Elle se reprit en main, autant que cela était possible à une fille de 16 ans qui avait tout perdu. Puisque sa mère était devenue folle, elle serait adulte à sa place.
Woah ! C'est un extrait de "Robert des noms propres" d'Amélie Nothomb. Je suis en pleine reflexion vis à vis de mes parents en ce moment et ce passage m'a marqué. Mon quotidien est image flottante au dessus d'un flou constant, celui de ma vie. Et s'il y a une seule chose dont je sois certaine, c'est que quoi qu'il arrive mes parents seront toujours là pour moi, près à tout pour me défendre si nécessaire et ça peu importe ce que j'aurai pu faire.
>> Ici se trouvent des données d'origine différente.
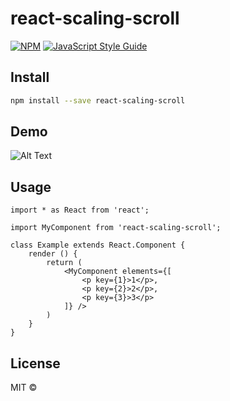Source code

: # react-scaling-scroll

>

[![NPM](https://img.shields.io/npm/v/react-scaling-scroll.svg)](https://www.npmjs.com/package/react-scaling-scroll) [![JavaScript Style Guide](https://img.shields.io/badge/code_style-standard-brightgreen.svg)](https://standardjs.com)

## Install

```bash
npm install --save react-scaling-scroll
```
## Demo

![Alt Text](http://178.62.239.143/mp3/ezgif-5-d862d7151b.gif)

## Usage

```tsx
import * as React from 'react';

import MyComponent from 'react-scaling-scroll';

class Example extends React.Component {
    render () {
        return (
            <MyComponent elements={[
                <p key={1}>1</p>,
                <p key={2}>2</p>,
                <p key={3}>3</p>
            ]} />
        )
    }
}
```

## License

MIT © [](https://github.com/)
Pourtant je ne suis pas proche d'eux, incapable de leur dire quoi que ce soit de personnel, ça fait plus de 2 mois que je suis célibataire et ils ne le savent toujours pas. Bref tout ça pour dire que dans le flou de ma vie ils sont 2 points lumineux qui seront toujours là et je crois que si un jour ils n'étaient pas là pour moi ça serait pour moi la pire des trahisons et je doute que j'arrive à avancer.
Je pense beaucoup à la relation que j'ai avec mes parents en ce moment. Je me sens tellement loin d'eux. Et pourtant ils sont ma seule certitude. Ils ne le savent pas et ne le sauront probablement jamais.
Pour ça et pour des millions d'autres raisons je me sens très égoïste par rapport à eux.
08/06/05 - 20:01
:) Cet égoïsme me paraît tout à fait sain s'il ne prend pas des proportions démesurées : Les enfants ne sont pas sur terre pour porter leurs parents, c'est plutôt le contraire qui est vrai.